Henner Winckler: There are several reasons. One reason was that I didn’t get financing for another project. I was working on a different script, and if that had been financed, I would have directed it on my own. A Voluntary Year was financed by television money, and we received it relatively quickly, so we were able to shoot. But the other reasons are that I have two daughters and I have been teaching for over ten years.

What made you want to collaborate with Ulrich Köhler?
I thought I could learn something because I had never worked as an assistant director, and therefore, I hadn’t seen so many directors actually directing on set. I wanted to seize the first opportunity to shoot a film that came my way. Ulrich and I were at university together and have known each other for a long time.

What was the process like? Were you like two minds working in sync?
From my point of view, when we were editing and writing, it was easier to do that together because you had time, so you could compare different versions. Mostly, we agreed because it was very clear which edit or which dialogue was better. The difficult phase is during the shoot because there is a lot of time pressure. If you have two differing opinions, there’s no time to try both out, and you have to make a decision. In the editing room, perhaps it was hard for the editor at certain points because we also have a very creative producer. So sometimes, in the editing room, there were three men sitting right behind her, which didn’t make life easy for her.
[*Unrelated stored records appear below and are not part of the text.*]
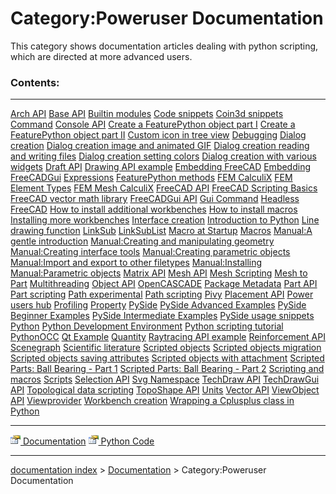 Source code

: # Category:Poweruser Documentation
This category shows documentation articles dealing with python scripting, which are directed at more advanced users.

### Contents:

  ------------------------------------------------------------------------------------------------------- --------------------------------------------------------------------------------------------------- -------------------------------------------------------------------------------------------
  [Arch API](Arch_API.md)                                                                         [Base API](Base_API.md)                                                                     [Builtin modules](Builtin_modules.md)
  [Code snippets](Code_snippets.md)                                                               [Coin3d snippets](Coin3d_snippets.md)                                                       [Command](Command.md)
  [Console API](Console_API.md)                                                                   [Create a FeaturePython object part I](Create_a_FeaturePython_object_part_I.md)             [Create a FeaturePython object part II](Create_a_FeaturePython_object_part_II.md)
  [Custom icon in tree view](Custom_icon_in_tree_view.md)                                         [Debugging](Debugging.md)                                                                   [Dialog creation](Dialog_creation.md)
  [Dialog creation image and animated GIF](Dialog_creation_image_and_animated_GIF.md)             [Dialog creation reading and writing files](Dialog_creation_reading_and_writing_files.md)   [Dialog creation setting colors](Dialog_creation_setting_colors.md)
  [Dialog creation with various widgets](Dialog_creation_with_various_widgets.md)                 [Draft API](Draft_API.md)                                                                   [Drawing API example](Drawing_API_example.md)
  [Embedding FreeCAD](Embedding_FreeCAD.md)                                                       [Embedding FreeCADGui](Embedding_FreeCADGui.md)                                             [Expressions](Expressions.md)
  [FeaturePython methods](FeaturePython_methods.md)                                               [FEM CalculiX](FEM_CalculiX.md)                                                             [FEM Element Types](FEM_Element_Types.md)
  [FEM Mesh CalculiX](FEM_Mesh_CalculiX.md)                                                       [FreeCAD API](FreeCAD_API.md)                                                               [FreeCAD Scripting Basics](FreeCAD_Scripting_Basics.md)
  [FreeCAD vector math library](FreeCAD_vector_math_library.md)                                   [FreeCADGui API](FreeCADGui_API.md)                                                         [Gui Command](Gui_Command.md)
  [Headless FreeCAD](Headless_FreeCAD.md)                                                         [How to install additional workbenches](How_to_install_additional_workbenches.md)           [How to install macros](How_to_install_macros.md)
  [Installing more workbenches](Installing_more_workbenches.md)                                   [Interface creation](Interface_creation.md)                                                 [Introduction to Python](Introduction_to_Python.md)
  [Line drawing function](Line_drawing_function.md)                                               [LinkSub](LinkSub.md)                                                                       [LinkSubList](LinkSubList.md)
  [Macro at Startup](Macro_at_Startup.md)                                                         [Macros](Macros.md)                                                                         [Manual:A gentle introduction](Manual_A_gentle_introduction.md)
  [Manual:Creating and manipulating geometry](Manual_Creating_and_manipulating_geometry.md)       [Manual:Creating interface tools](Manual_Creating_interface_tools.md)                       [Manual:Creating parametric objects](Manual_Creating_parametric_objects.md)
  [Manual:Import and export to other filetypes](Manual_Import_and_export_to_other_filetypes.md)   [Manual:Installing](Manual_Installing.md)                                                   [Manual:Parametric objects](Manual_Parametric_objects.md)
  [Matrix API](Matrix_API.md)                                                                     [Mesh API](Mesh_API.md)                                                                     [Mesh Scripting](Mesh_Scripting.md)
  [Mesh to Part](Mesh_to_Part.md)                                                                 [Multithreading](Multithreading.md)                                                         [Object API](Object_API.md)
  [OpenCASCADE](OpenCASCADE.md)                                                                   [Package Metadata](Package_Metadata.md)                                                     [Part API](Part_API.md)
  [Part scripting](Part_scripting.md)                                                             [Path experimental](Path_experimental.md)                                                   [Path scripting](Path_scripting.md)
  [Pivy](Pivy.md)                                                                                 [Placement API](Placement_API.md)                                                           [Power users hub](Power_users_hub.md)
  [Profiling](Profiling.md)                                                                       [Property](Property.md)                                                                     [PySide](PySide.md)
  [PySide Advanced Examples](PySide_Advanced_Examples.md)                                         [PySide Beginner Examples](PySide_Beginner_Examples.md)                                     [PySide Intermediate Examples](PySide_Intermediate_Examples.md)
  [PySide usage snippets](PySide_usage_snippets.md)                                               [Python](Python.md)                                                                         [Python Development Environment](Python_Development_Environment.md)
  [Python scripting tutorial](Python_scripting_tutorial.md)                                       [PythonOCC](PythonOCC.md)                                                                   [Qt Example](Qt_Example.md)
  [Quantity](Quantity.md)                                                                         [Raytracing API example](Raytracing_API_example.md)                                         [Reinforcement API](Reinforcement_API.md)
  [Scenegraph](Scenegraph.md)                                                                     [Scientific literature](Scientific_literature.md)                                           [Scripted objects](Scripted_objects.md)
  [Scripted objects migration](Scripted_objects_migration.md)                                     [Scripted objects saving attributes](Scripted_objects_saving_attributes.md)                 [Scripted objects with attachment](Scripted_objects_with_attachment.md)
  [Scripted Parts: Ball Bearing - Part 1](Scripted_Parts:_Ball_Bearing_-_Part_1.md)               [Scripted Parts: Ball Bearing - Part 2](Scripted_Parts:_Ball_Bearing_-_Part_2.md)           [Scripting and macros](Scripting_and_macros.md)
  [Scripts](Scripts.md)                                                                           [Selection API](Selection_API.md)                                                           [Svg Namespace](Svg_Namespace.md)
  [TechDraw API](TechDraw_API.md)                                                                 [TechDrawGui API](TechDrawGui_API.md)                                                       [Topological data scripting](Topological_data_scripting.md)
  [TopoShape API](TopoShape_API.md)                                                               [Units](Units.md)                                                                           [Vector API](Vector_API.md)
  [ViewObject API](ViewObject_API.md)                                                             [Viewprovider](Viewprovider.md)                                                             [Workbench creation](Workbench_creation.md)
  [Wrapping a Cplusplus class in Python](Wrapping_a_Cplusplus_class_in_Python.md)                                                                                                                     
  ------------------------------------------------------------------------------------------------------- --------------------------------------------------------------------------------------------------- -------------------------------------------------------------------------------------------

[<img src="images/Property.png" style="width:16px"> Documentation](Category_Documentation.md) [<img src="images/Property.png" style="width:16px"> Python Code](Category_Python_Code.md)

---
[documentation index](../README.md) > [Documentation](Category_Documentation.md) > Category:Poweruser Documentation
A Voluntary Year is the story of a father and daughter. You have two daughters; did you bring some of your own life into the film?
This is a delicate question because, on one hand, we use parts of our own life in the film, but on the other hand, we are not talking about real people. The father is a very different person from me, and the daughter is very different from my daughter. Of course, we took some aspects of real life, such as sentences that we hear – and even some furniture from our houses – and put them into the movie. I like to create similarities. But A Voluntary Year is more about our fears of how things could be than how they really are.

The film has a lot of twists and turns, and its pace never lets up. In this respect, it reminded me of an Asghar Farhadi film.
Ulrich always said that there should never be a single conflict, and if there is a pause in the film, we should have another conflict surface that would interfere with the protagonists.